PROVIDED DATA:
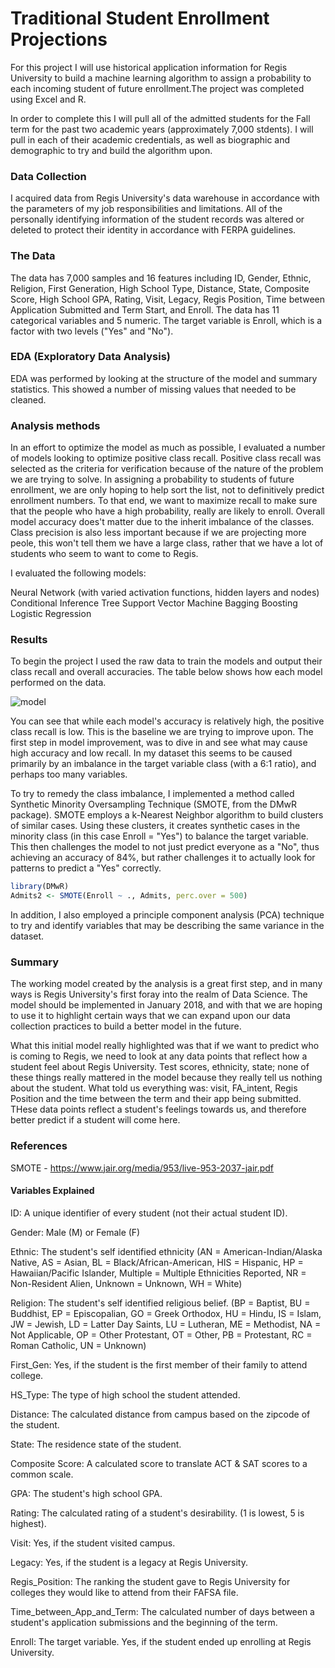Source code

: # **Traditional Student Enrollment Projections**    

For this project I will use historical application information for Regis University to build a machine learning algorithm to assign a probability to each incoming student of future enrollment.The project was completed using Excel and R.

In order to complete this I will pull all of the admitted students for the Fall term for the past two academic years (approximately 7,000 stdents). I will pull in each of their academic credentials, as well as biographic and demographic to try and build the algorithm upon.

### **Data Collection**

I acquired data from Regis University's data warehouse in accordance with the parameters of my job responsibilities and limitations. All of the personally identifying information of the student records was altered or deleted to protect their identity in accordance with FERPA guidelines.    


### **The Data**    

The data has 7,000 samples and 16 features including ID, Gender, Ethnic, Religion, First Generation, High School Type, Distance, State, Composite Score, High School GPA, Rating, Visit, Legacy, Regis Position, Time between Application Submitted and Term Start, and Enroll. The data has 11 categorical variables and 5 numeric. The target variable is Enroll, which is a factor with two levels ("Yes" and "No").    

### **EDA (Exploratory Data Analysis)**  

EDA was performed by looking at the structure of the model and summary statistics. This showed a number of missing values that needed to be cleaned. 

### **Analysis methods**

In an effort to optimize the model as much as possible, I evaluated a number of models looking to optimize positive class recall. Positive class recall was selected as the criteria for verification because of the nature of the problem we are trying to solve. In assigning a probability to students of future enrollment, we are only hoping to help sort the list, not to definitively predict enrollment numbers. To that end, we want to maximize recall to make sure that the people who have a high probability, really are likely to enroll. Overall model accuracy does't matter due to the inherit imbalance of the classes. Class precision is also less important because if we are projecting more peole, this won't tell them we have a large class, rather that we have a lot of students who seem to want to come to Regis.    

I evaluated the following models:

Neural Network (with varied activation functions, hidden layers and nodes)
Conditional Inference Tree
Support Vector Machine
Bagging
Boosting
Logistic Regression

### **Results**

To begin the project I used the raw data to train the models and output their class recall and overall accuracies. The table below shows how each model performed on the data.

![model](https://user-images.githubusercontent.com/17519823/27606569-12fcf7d0-5b3e-11e7-8d9b-6f0cb1c33e0f.png)

You can see that while each model's accuracy is relatively high, the positive class recall is low. This is the baseline we are trying to improve upon. The first step in model improvement, was to dive in and see what may cause high accuracy and low recall. In my dataset this seems to be caused primarily by an imbalance in the target variable class (with a 6:1 ratio), and perhaps too many variables.     

To try to remedy the class imbalance, I implemented a method called Synthetic Minority Oversampling Technique (SMOTE, from the DMwR package). SMOTE employs a k-Nearest Neighbor algorithm to build clusters of similar cases. Using these clusters, it creates synthetic cases in the minority class (in this case Enroll = "Yes") to balance the target variable. This then challenges the model to not just predict everyone as a "No", thus achieving an accuracy of 84%, but rather challenges it to actually look for patterns to predict a "Yes" correctly.    

```R
library(DMwR)
Admits2 <- SMOTE(Enroll ~ ., Admits, perc.over = 500)
```

In addition, I also employed a principle component analysis (PCA) technique to try and identify variables that may be describing the same variance in the dataset. 

### **Summary**

The working model created by the analysis is a great first step, and in many ways is Regis University's first foray into the realm of Data Science. The model should be implemented in January 2018, and with that we are hoping to use it to highlight certain ways that we can expand upon our data collection practices to build a better model in the future.     

What this initial model really highlighted was that if we want to predict who is coming to Regis, we need to look at any data points that reflect how a student feel about Regis University. Test scores, ethnicity, state; none of these things really mattered in the model because they really tell us nothing about the student. What told us everything was: visit, FA_intent, Regis Position and the time between the term and their app being submitted. THese data points reflect a student's feelings towards us, and therefore better predict if a student will come here. 

### **References**

SMOTE - https://www.jair.org/media/953/live-953-2037-jair.pdf


#### **Variables Explained**

ID: A unique identifier of every student (not their actual student ID).

Gender: Male (M) or Female (F)

Ethnic: The student's self identified ethnicity (AN = American-Indian/Alaska Native, AS = Asian, BL = Black/African-American,                     HIS =     Hispanic, HP = Hawaiian/Pacific Islander, Multiple = Multiple Ethnicities Reported, NR = Non-Resident Alien,                     Unknown = Unknown, WH = White)

Religion: The student's self identified religious belief. (BP = Baptist, BU = Buddhist, EP = Episcopalian, GO = Greek Orthodox,                     HU = Hindu, IS = Islam, JW = Jewish, LD = Latter Day Saints, LU = Lutheran, ME = Methodist, NA = Not Applicable,                           OP = Other Protestant, OT = Other, PB = Protestant, RC = Roman Catholic, UN = Unknown)

First_Gen: Yes, if the student is the first member of their family to attend college.

HS_Type: The type of high school the student attended.

Distance: The calculated distance from campus based on the zipcode of the student.

State: The residence state of the student.

Composite Score: A calculated score to translate ACT & SAT scores to a common scale.

GPA: The student's high school GPA.

Rating: The calculated rating of a student's desirability. (1 is lowest, 5 is highest).

Visit: Yes, if the student visited campus.

Legacy: Yes, if the student is a legacy at Regis University.

Regis_Position: The ranking the student gave to Regis University for colleges they would like to attend from their FAFSA file.

Time_between_App_and_Term: The calculated number of days between a student's application submissions and the beginning of the term.

Enroll: The target variable. Yes, if the student ended up enrolling at Regis University.
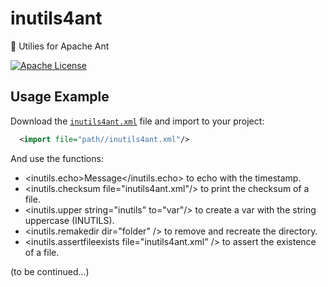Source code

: inutils4ant
========
:ant: Utilies for Apache Ant

[![Apache License](http://img.shields.io/badge/license-ASL-blue.svg)](https://github.com/brunocvcunha/inutils4ant/blob/master/LICENSE)




Usage Example
--------

Download the [`inutils4ant.xml`](https://raw.githubusercontent.com/brunocvcunha/inutils4ant/master/inutils4ant.xml) file and import to your project:

```xml
  <import file="path//inutils4ant.xml"/>
```


And use the functions:

- <inutils.echo>Message</inutils.echo> to echo with the timestamp.
- <inutils.checksum file="inutils4ant.xml"/> to print the checksum of a file.
- <inutils.upper string="inutils" to="var"/> to create a var with the string uppercase (INUTILS).
- <inutils.remakedir dir="folder" /> to remove and recreate the directory.
- <inutils.assertfileexists file="inutils4ant.xml" /> to assert the existence of a file.


(to be continued...)
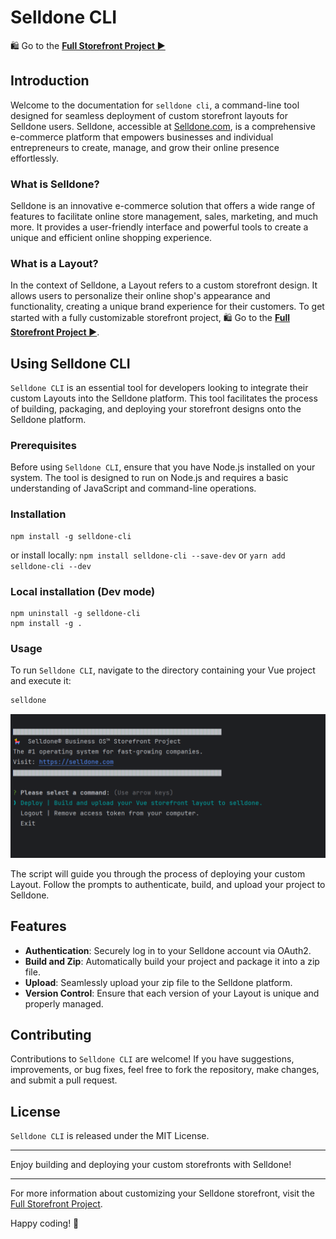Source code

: # Selldone CLI

🛍️ Go to the [**Full Storefront Project ▶**](https://github.com/selldone/storefront)

## Introduction

Welcome to the documentation for `selldone cli`, a command-line tool designed for seamless deployment of custom
storefront layouts for Selldone users. Selldone, accessible at [Selldone.com](https://www.selldone.com), is a
comprehensive e-commerce platform that empowers businesses and individual entrepreneurs to create, manage, and grow
their online presence effortlessly.

### What is Selldone?

Selldone is an innovative e-commerce solution that offers a wide range of features to facilitate online store
management, sales, marketing, and much more. It provides a user-friendly interface and powerful tools to create a unique
and efficient online shopping experience.

### What is a Layout?

In the context of Selldone, a Layout refers to a custom storefront design. It allows users to personalize their online
shop's appearance and functionality, creating a unique brand experience for their customers. To get started with a fully
customizable storefront project, 🛍️ Go to the [**Full Storefront Project ▶**](https://github.com/selldone/storefront).

## Using Selldone CLI

`Selldone CLI` is an essential tool for developers looking to integrate their custom Layouts into the Selldone platform.
This tool facilitates the process of building, packaging, and deploying your storefront designs onto the Selldone
platform.

### Prerequisites

Before using `Selldone CLI`, ensure that you have Node.js installed on your system. The tool is designed to run on Node.js
and requires a basic understanding of JavaScript and command-line operations.

### Installation

```shell
npm install -g selldone-cli
```
or install locally: `npm install selldone-cli --save-dev` or `yarn add selldone-cli --dev`

### Local installation (Dev mode)

```shell
npm uninstall -g selldone-cli
npm install -g .
```

### Usage

To run `Selldone CLI`, navigate to the directory containing your Vue project and execute it:

```bash
selldone
```

![Run selldone cli screenshot](_docs/images/run-selldone-cli.png)

The script will guide you through the process of deploying your custom Layout. Follow the prompts to authenticate,
build, and upload your project to Selldone.

## Features

- **Authentication**: Securely log in to your Selldone account via OAuth2.
- **Build and Zip**: Automatically build your project and package it into a zip file.
- **Upload**: Seamlessly upload your zip file to the Selldone platform.
- **Version Control**: Ensure that each version of your Layout is unique and properly managed.

## Contributing

Contributions to `Selldone CLI` are welcome! If you have suggestions, improvements, or bug fixes, feel free to fork the
repository, make changes, and submit a pull request.

## License

`Selldone CLI` is released under the MIT License.


---

Enjoy building and deploying your custom storefronts with Selldone!

---

For more information about customizing your Selldone storefront, visit
the [Full Storefront Project](https://github.com/selldone/storefront).

Happy coding! 🚀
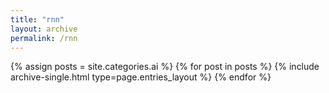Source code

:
 ```yaml
---
title: "rnn"
layout: archive
permalink: /rnn
---
```

{% assign posts = site.categories.ai %}
{% for post in posts %} {% include archive-single.html type=page.entries_layout %} {% endfor %}
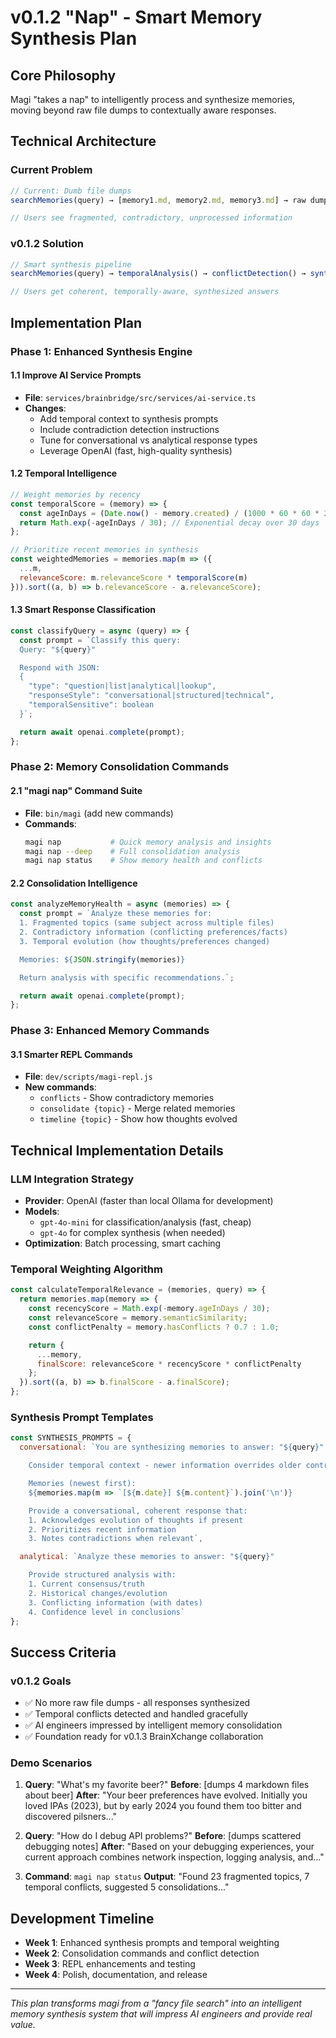 # v0.1.2 "Nap" - Smart Memory Synthesis Plan

## **Core Philosophy**
Magi "takes a nap" to intelligently process and synthesize memories, moving beyond raw file dumps to contextually aware responses.

## **Technical Architecture**

### **Current Problem**
```javascript
// Current: Dumb file dumps
searchMemories(query) → [memory1.md, memory2.md, memory3.md] → raw dump

// Users see fragmented, contradictory, unprocessed information
```

### **v0.1.2 Solution**
```javascript
// Smart synthesis pipeline
searchMemories(query) → temporalAnalysis() → conflictDetection() → synthesize() → intelligent_response

// Users get coherent, temporally-aware, synthesized answers
```

## **Implementation Plan**

### **Phase 1: Enhanced Synthesis Engine**

#### **1.1 Improve AI Service Prompts**
- **File**: `services/brainbridge/src/services/ai-service.ts`
- **Changes**:
  - Add temporal context to synthesis prompts
  - Include contradiction detection instructions
  - Tune for conversational vs analytical response types
  - Leverage OpenAI (fast, high-quality synthesis)

#### **1.2 Temporal Intelligence**
```javascript
// Weight memories by recency
const temporalScore = (memory) => {
  const ageInDays = (Date.now() - memory.created) / (1000 * 60 * 60 * 24);
  return Math.exp(-ageInDays / 30); // Exponential decay over 30 days
};

// Prioritize recent memories in synthesis
const weightedMemories = memories.map(m => ({
  ...m,
  relevanceScore: m.relevanceScore * temporalScore(m)
})).sort((a, b) => b.relevanceScore - a.relevanceScore);
```

#### **1.3 Smart Response Classification**
```javascript
const classifyQuery = async (query) => {
  const prompt = `Classify this query:
  Query: "${query}"

  Respond with JSON:
  {
    "type": "question|list|analytical|lookup",
    "responseStyle": "conversational|structured|technical",
    "temporalSensitive": boolean
  }`;

  return await openai.complete(prompt);
};
```

### **Phase 2: Memory Consolidation Commands**

#### **2.1 "magi nap" Command Suite**
- **File**: `bin/magi` (add new commands)
- **Commands**:
  ```bash
  magi nap           # Quick memory analysis and insights
  magi nap --deep    # Full consolidation analysis
  magi nap status    # Show memory health and conflicts
  ```

#### **2.2 Consolidation Intelligence**
```javascript
const analyzeMemoryHealth = async (memories) => {
  const prompt = `Analyze these memories for:
  1. Fragmented topics (same subject across multiple files)
  2. Contradictory information (conflicting preferences/facts)
  3. Temporal evolution (how thoughts/preferences changed)

  Memories: ${JSON.stringify(memories)}

  Return analysis with specific recommendations.`;

  return await openai.complete(prompt);
};
```

### **Phase 3: Enhanced Memory Commands**

#### **3.1 Smarter REPL Commands**
- **File**: `dev/scripts/magi-repl.js`
- **New commands**:
  - `conflicts` - Show contradictory memories
  - `consolidate {topic}` - Merge related memories
  - `timeline {topic}` - Show how thoughts evolved

## **Technical Implementation Details**

### **LLM Integration Strategy**
- **Provider**: OpenAI (faster than local Ollama for development)
- **Models**:
  - `gpt-4o-mini` for classification/analysis (fast, cheap)
  - `gpt-4o` for complex synthesis (when needed)
- **Optimization**: Batch processing, smart caching

### **Temporal Weighting Algorithm**
```javascript
const calculateTemporalRelevance = (memories, query) => {
  return memories.map(memory => {
    const recencyScore = Math.exp(-memory.ageInDays / 30);
    const relevanceScore = memory.semanticSimilarity;
    const conflictPenalty = memory.hasConflicts ? 0.7 : 1.0;

    return {
      ...memory,
      finalScore: relevanceScore * recencyScore * conflictPenalty
    };
  }).sort((a, b) => b.finalScore - a.finalScore);
};
```

### **Synthesis Prompt Templates**
```javascript
const SYNTHESIS_PROMPTS = {
  conversational: `You are synthesizing memories to answer: "${query}"

    Consider temporal context - newer information overrides older contradictions.

    Memories (newest first):
    ${memories.map(m => `[${m.date}] ${m.content}`).join('\n')}

    Provide a conversational, coherent response that:
    1. Acknowledges evolution of thoughts if present
    2. Prioritizes recent information
    3. Notes contradictions when relevant`,

  analytical: `Analyze these memories to answer: "${query}"

    Provide structured analysis with:
    1. Current consensus/truth
    2. Historical changes/evolution
    3. Conflicting information (with dates)
    4. Confidence level in conclusions`
};
```

## **Success Criteria**

### **v0.1.2 Goals**
- ✅ No more raw file dumps - all responses synthesized
- ✅ Temporal conflicts detected and handled gracefully
- ✅ AI engineers impressed by intelligent memory consolidation
- ✅ Foundation ready for v0.1.3 BrainXchange collaboration

### **Demo Scenarios**
1. **Query**: "What's my favorite beer?"
   **Before**: [dumps 4 markdown files about beer]
   **After**: "Your beer preferences have evolved. Initially you loved IPAs (2023), but by early 2024 you found them too bitter and discovered pilsners..."

2. **Query**: "How do I debug API problems?"
   **Before**: [dumps scattered debugging notes]
   **After**: "Based on your debugging experiences, your current approach combines network inspection, logging analysis, and..."

3. **Command**: `magi nap status`
   **Output**: "Found 23 fragmented topics, 7 temporal conflicts, suggested 5 consolidations..."

## **Development Timeline**
- **Week 1**: Enhanced synthesis prompts and temporal weighting
- **Week 2**: Consolidation commands and conflict detection
- **Week 3**: REPL enhancements and testing
- **Week 4**: Polish, documentation, and release

---

*This plan transforms magi from a "fancy file search" into an intelligent memory synthesis system that will impress AI engineers and provide real value.*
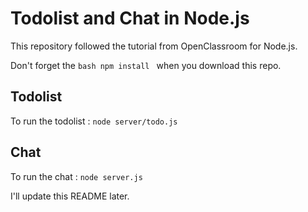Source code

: # Todolist and Chat in Node.js

This repository followed the tutorial from OpenClassroom for Node.js.

Don't forget the ```bash npm install ``` when you download this repo.

## Todolist
To run the todolist : ```node server/todo.js ```

## Chat
To run the chat : ```node server.js ```




I'll update this README later.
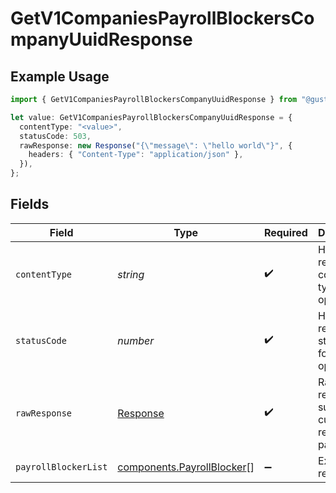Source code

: # GetV1CompaniesPayrollBlockersCompanyUuidResponse

## Example Usage

```typescript
import { GetV1CompaniesPayrollBlockersCompanyUuidResponse } from "@gusto/embedded-api/models/operations/getv1companiespayrollblockerscompanyuuid.js";

let value: GetV1CompaniesPayrollBlockersCompanyUuidResponse = {
  contentType: "<value>",
  statusCode: 503,
  rawResponse: new Response("{\"message\": \"hello world\"}", {
    headers: { "Content-Type": "application/json" },
  }),
};
```

## Fields

| Field                                                                    | Type                                                                     | Required                                                                 | Description                                                              |
| ------------------------------------------------------------------------ | ------------------------------------------------------------------------ | ------------------------------------------------------------------------ | ------------------------------------------------------------------------ |
| `contentType`                                                            | *string*                                                                 | :heavy_check_mark:                                                       | HTTP response content type for this operation                            |
| `statusCode`                                                             | *number*                                                                 | :heavy_check_mark:                                                       | HTTP response status code for this operation                             |
| `rawResponse`                                                            | [Response](https://developer.mozilla.org/en-US/docs/Web/API/Response)    | :heavy_check_mark:                                                       | Raw HTTP response; suitable for custom response parsing                  |
| `payrollBlockerList`                                                     | [components.PayrollBlocker](../../models/components/payrollblocker.md)[] | :heavy_minus_sign:                                                       | Example response                                                         |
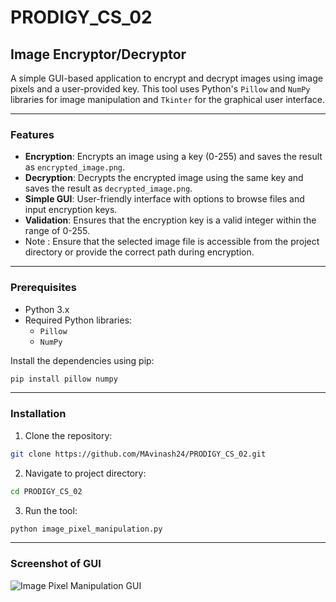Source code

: # PRODIGY_CS_02

## Image Encryptor/Decryptor

A simple GUI-based application to encrypt and decrypt images using  image pixels and a user-provided key. This tool uses Python's `Pillow` and `NumPy` libraries for image manipulation and `Tkinter` for the graphical user interface.

---

### Features

- **Encryption**: Encrypts an image using a key (0-255) and saves the result as `encrypted_image.png`.
- **Decryption**: Decrypts the encrypted image using the same key and saves the result as `decrypted_image.png`.
- **Simple GUI**: User-friendly interface with options to browse files and input encryption keys.
- **Validation**: Ensures that the encryption key is a valid integer within the range of 0-255.
- Note : Ensure that the selected image file is accessible from the project directory or provide the correct path during encryption.

---

### Prerequisites

- Python 3.x
- Required Python libraries:
  - `Pillow`
  - `NumPy`

Install the dependencies using pip:

```bash
pip install pillow numpy
```

---

### Installation

1. Clone the repository:
```bash
git clone https://github.com/MAvinash24/PRODIGY_CS_02.git
```

2. Navigate to project directory:
```bash
cd PRODIGY_CS_02
```

3. Run the tool:
```bash
python image_pixel_manipulation.py
```

---

### Screenshot of GUI
![Image Pixel Manipulation GUI](https://github.com/user-attachments/assets/8eae7e7f-81b9-4349-a851-18b4b64c0f53)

WORK INSTRUCTION: Starting at the line that has "Legacy: Yes, if" and ending at the line that has "Time_between_App_and_Term: The calculated", please write out the lines above exactly, leaving out all others.

RESULT OF THE TASK:
Legacy: Yes, if the student is a legacy at Regis University.

Regis_Position: The ranking the student gave to Regis University for colleges they would like to attend from their FAFSA file.

Time_between_App_and_Term: The calculated number of days between a student's application submissions and the beginning of the term.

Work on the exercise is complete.